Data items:
* * * * * * * * *

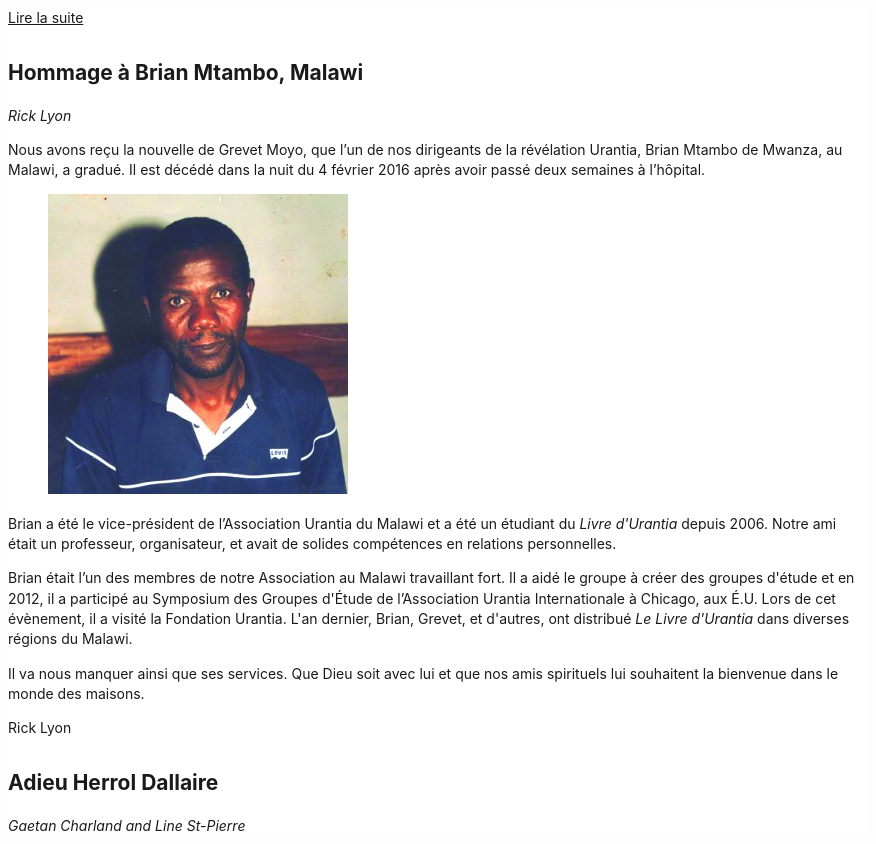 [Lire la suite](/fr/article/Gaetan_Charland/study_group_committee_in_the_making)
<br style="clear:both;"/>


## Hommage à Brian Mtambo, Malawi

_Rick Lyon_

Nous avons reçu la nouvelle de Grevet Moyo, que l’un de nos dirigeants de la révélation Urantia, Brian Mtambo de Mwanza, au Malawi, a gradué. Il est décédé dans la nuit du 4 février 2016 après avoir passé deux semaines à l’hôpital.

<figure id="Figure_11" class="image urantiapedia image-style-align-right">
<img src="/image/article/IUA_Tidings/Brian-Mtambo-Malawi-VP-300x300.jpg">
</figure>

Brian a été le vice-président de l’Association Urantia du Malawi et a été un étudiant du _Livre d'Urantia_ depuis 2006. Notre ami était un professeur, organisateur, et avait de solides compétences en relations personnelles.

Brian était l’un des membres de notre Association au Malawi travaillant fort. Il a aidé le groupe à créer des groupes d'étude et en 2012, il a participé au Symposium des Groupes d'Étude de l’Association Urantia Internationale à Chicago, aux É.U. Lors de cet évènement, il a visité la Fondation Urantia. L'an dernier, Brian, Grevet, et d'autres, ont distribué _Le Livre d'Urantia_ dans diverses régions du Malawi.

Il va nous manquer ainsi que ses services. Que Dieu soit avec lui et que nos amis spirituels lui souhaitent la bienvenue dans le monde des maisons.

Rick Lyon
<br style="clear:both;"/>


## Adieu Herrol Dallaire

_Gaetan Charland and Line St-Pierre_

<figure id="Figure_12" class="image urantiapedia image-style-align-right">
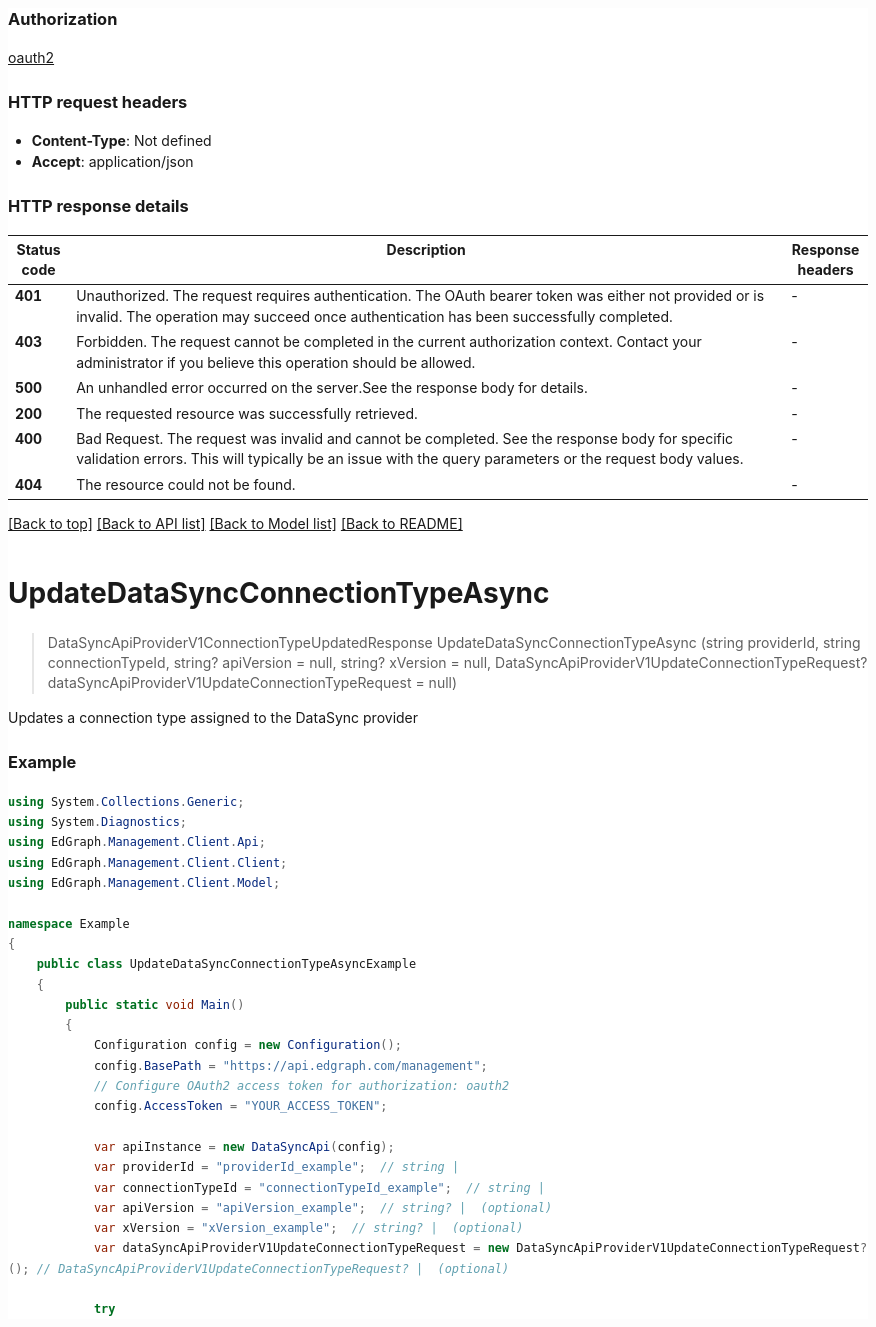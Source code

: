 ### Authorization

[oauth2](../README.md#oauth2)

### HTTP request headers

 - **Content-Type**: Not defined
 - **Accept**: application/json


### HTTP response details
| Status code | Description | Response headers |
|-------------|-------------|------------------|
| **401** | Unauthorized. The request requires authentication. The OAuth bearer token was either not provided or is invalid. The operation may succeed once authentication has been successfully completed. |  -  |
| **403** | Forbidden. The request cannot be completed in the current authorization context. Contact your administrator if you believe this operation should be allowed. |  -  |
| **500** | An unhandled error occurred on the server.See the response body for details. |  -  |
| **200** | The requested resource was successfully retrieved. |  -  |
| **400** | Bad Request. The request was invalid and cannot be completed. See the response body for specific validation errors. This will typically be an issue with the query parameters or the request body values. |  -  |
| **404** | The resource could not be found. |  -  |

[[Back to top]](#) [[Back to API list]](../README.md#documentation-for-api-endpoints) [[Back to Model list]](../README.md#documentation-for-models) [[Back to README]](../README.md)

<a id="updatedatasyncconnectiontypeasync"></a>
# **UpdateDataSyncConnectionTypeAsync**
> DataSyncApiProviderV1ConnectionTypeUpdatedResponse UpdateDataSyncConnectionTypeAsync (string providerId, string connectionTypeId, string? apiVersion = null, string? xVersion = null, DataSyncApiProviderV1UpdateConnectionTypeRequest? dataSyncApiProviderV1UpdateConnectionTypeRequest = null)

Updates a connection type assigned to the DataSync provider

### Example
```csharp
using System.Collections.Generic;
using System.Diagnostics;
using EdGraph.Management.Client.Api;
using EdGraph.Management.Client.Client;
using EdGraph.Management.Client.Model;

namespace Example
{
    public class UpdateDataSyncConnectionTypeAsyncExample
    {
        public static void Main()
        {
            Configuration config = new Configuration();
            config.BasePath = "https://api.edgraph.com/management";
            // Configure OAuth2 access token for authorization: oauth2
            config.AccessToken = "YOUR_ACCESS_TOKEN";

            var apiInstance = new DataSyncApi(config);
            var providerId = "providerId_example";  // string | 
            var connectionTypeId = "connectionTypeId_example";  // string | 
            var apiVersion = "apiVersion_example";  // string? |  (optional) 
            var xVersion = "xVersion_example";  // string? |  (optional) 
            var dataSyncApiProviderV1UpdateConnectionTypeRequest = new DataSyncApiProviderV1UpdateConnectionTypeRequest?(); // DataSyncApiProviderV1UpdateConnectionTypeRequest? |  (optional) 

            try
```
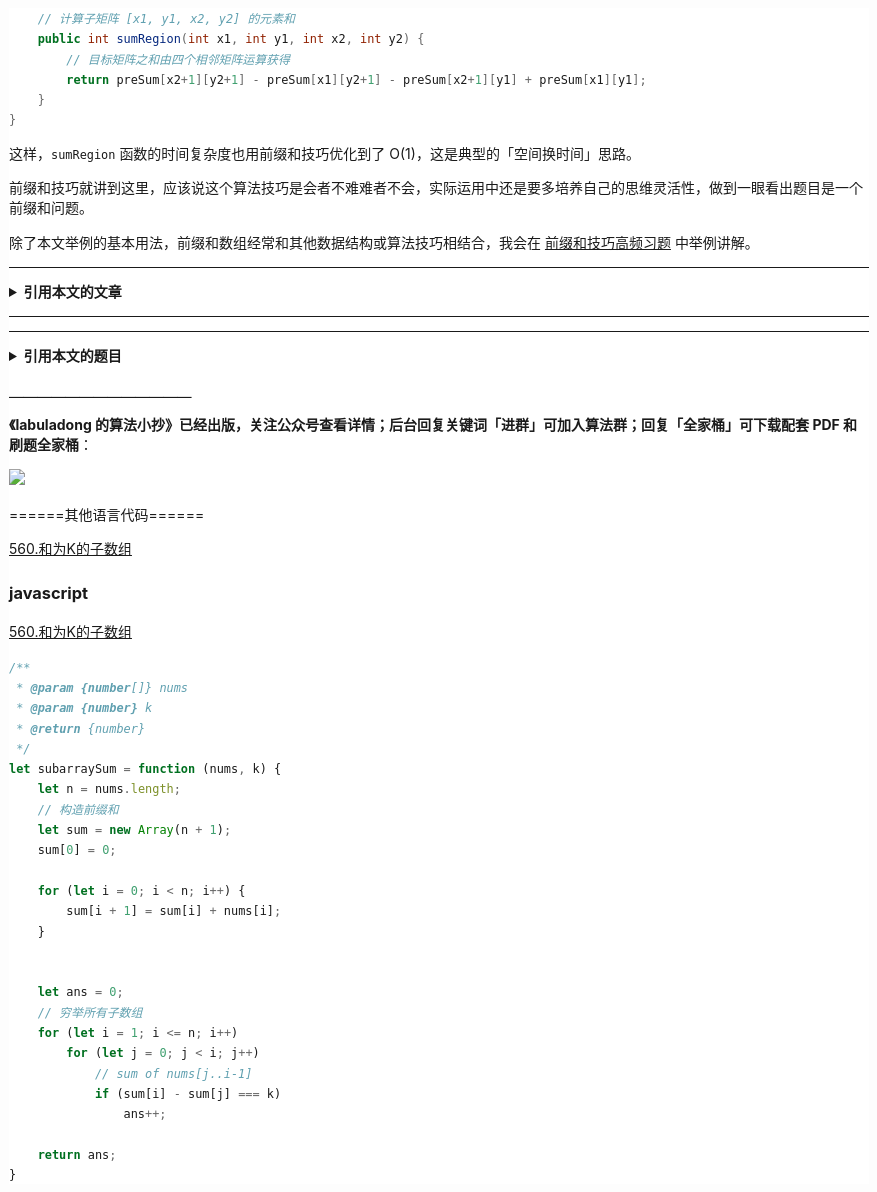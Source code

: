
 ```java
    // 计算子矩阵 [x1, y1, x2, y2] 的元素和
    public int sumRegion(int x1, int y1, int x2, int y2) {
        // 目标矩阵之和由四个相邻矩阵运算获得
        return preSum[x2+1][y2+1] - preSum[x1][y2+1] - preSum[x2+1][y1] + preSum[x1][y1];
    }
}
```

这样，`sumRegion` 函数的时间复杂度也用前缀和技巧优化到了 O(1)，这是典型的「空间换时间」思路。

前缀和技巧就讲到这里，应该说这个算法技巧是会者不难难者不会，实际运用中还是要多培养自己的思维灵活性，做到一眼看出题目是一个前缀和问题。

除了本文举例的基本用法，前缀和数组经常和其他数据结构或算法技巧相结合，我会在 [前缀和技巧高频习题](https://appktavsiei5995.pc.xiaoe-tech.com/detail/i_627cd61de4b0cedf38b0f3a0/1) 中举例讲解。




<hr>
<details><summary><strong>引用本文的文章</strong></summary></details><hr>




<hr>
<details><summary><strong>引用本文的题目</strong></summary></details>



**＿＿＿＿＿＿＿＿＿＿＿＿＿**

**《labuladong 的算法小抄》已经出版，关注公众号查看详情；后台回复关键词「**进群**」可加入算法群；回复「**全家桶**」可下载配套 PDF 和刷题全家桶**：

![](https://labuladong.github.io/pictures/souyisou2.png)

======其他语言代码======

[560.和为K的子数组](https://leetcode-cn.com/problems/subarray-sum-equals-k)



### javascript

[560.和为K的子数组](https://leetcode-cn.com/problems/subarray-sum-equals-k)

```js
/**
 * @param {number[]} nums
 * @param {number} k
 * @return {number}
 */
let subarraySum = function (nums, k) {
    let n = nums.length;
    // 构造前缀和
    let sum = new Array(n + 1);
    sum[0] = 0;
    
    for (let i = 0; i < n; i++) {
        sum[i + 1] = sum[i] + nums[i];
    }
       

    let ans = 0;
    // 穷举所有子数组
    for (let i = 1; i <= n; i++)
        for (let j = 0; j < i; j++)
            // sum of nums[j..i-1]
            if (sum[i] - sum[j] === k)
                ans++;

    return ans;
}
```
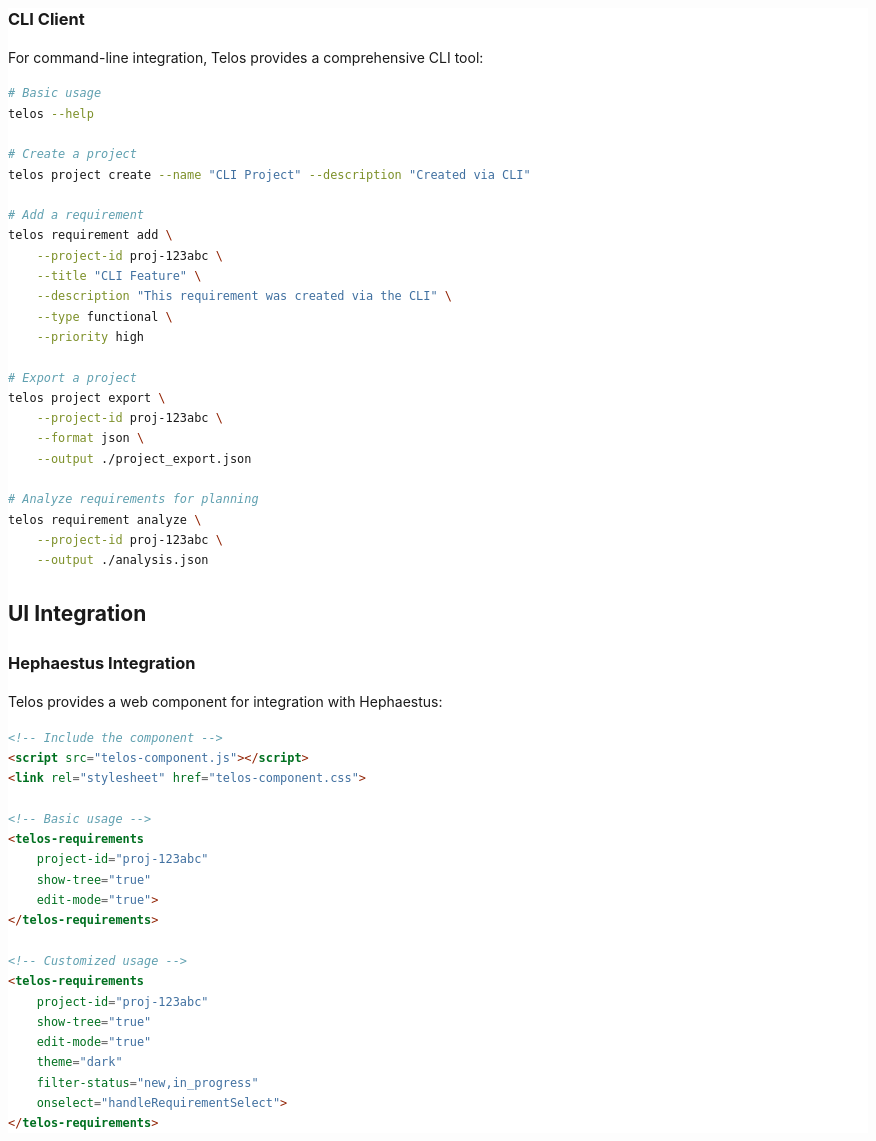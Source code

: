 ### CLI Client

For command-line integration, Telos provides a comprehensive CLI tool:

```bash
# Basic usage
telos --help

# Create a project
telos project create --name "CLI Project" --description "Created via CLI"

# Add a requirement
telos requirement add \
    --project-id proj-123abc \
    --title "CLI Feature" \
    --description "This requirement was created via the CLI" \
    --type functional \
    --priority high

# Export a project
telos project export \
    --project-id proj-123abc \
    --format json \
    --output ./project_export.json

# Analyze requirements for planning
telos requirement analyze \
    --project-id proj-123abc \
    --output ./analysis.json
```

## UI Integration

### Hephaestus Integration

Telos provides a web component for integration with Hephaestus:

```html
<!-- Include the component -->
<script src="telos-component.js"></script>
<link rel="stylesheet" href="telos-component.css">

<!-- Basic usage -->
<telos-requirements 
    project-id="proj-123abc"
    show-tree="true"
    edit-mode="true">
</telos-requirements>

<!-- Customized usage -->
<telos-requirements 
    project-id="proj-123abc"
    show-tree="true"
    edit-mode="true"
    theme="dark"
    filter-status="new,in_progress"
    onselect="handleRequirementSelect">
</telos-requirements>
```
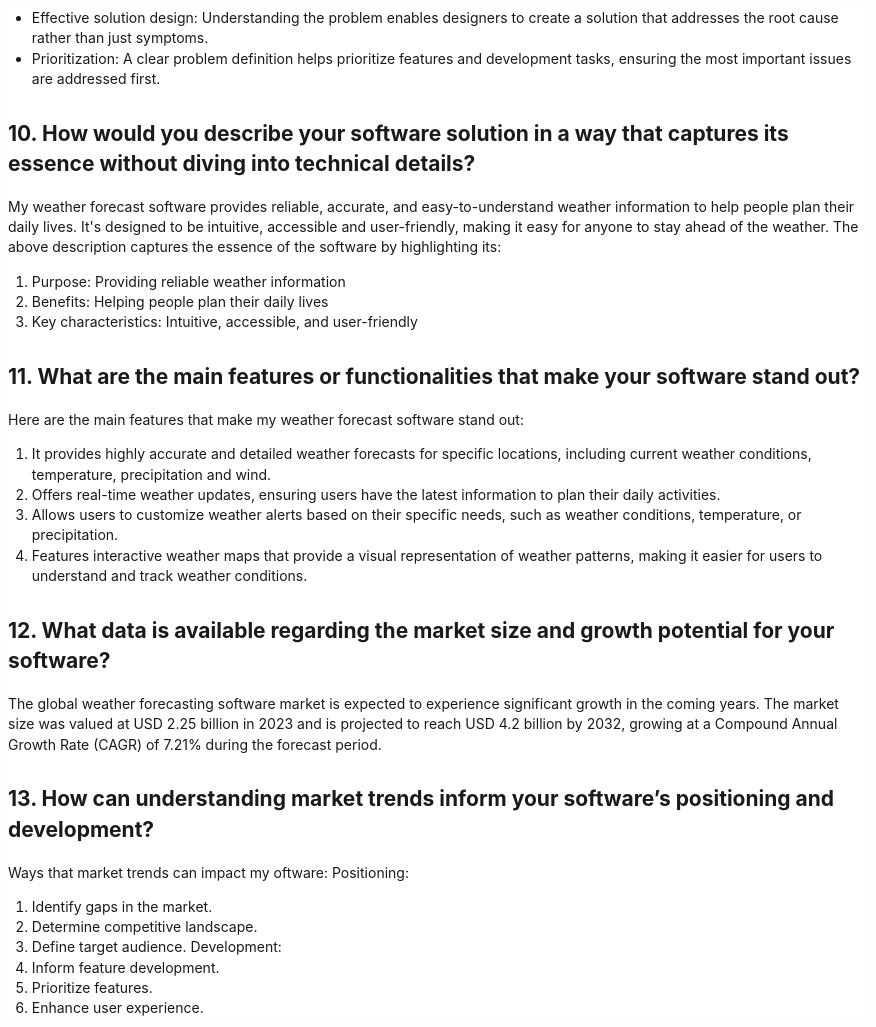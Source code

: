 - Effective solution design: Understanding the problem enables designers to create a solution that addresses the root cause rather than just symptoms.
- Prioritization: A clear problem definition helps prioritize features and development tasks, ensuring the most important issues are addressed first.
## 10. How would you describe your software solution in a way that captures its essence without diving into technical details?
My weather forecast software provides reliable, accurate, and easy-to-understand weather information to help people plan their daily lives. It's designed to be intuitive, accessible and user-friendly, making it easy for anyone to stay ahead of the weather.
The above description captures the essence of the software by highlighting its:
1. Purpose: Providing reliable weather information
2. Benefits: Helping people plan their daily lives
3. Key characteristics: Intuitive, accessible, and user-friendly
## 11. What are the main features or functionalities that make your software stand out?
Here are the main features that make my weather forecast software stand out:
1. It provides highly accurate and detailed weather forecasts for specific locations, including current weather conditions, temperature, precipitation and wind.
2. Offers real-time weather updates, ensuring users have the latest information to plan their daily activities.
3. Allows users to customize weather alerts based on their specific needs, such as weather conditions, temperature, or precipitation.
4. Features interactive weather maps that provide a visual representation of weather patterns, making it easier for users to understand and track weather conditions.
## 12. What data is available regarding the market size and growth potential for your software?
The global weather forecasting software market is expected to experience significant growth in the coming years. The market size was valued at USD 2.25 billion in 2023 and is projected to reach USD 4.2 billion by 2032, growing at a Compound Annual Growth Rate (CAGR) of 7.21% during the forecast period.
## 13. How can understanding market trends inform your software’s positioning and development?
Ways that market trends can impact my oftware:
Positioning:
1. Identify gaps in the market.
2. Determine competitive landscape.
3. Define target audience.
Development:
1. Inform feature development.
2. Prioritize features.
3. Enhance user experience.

* * * * * * * * *

Looking at the data above, write out exactly the lines that start at the one containing "Unauthorized. The request" and end at the one containing "The requested resource"; include both and nothing beyond.

| **401** | Unauthorized. The request requires authentication. The OAuth bearer token was either not provided or is invalid. The operation may succeed once authentication has been successfully completed. |  -  |
| **403** | Forbidden. The request cannot be completed in the current authorization context. Contact your administrator if you believe this operation should be allowed. |  -  |
| **500** | An unhandled error occurred on the server.See the response body for details. |  -  |
| **200** | The requested resource was successfully retrieved. |  -  |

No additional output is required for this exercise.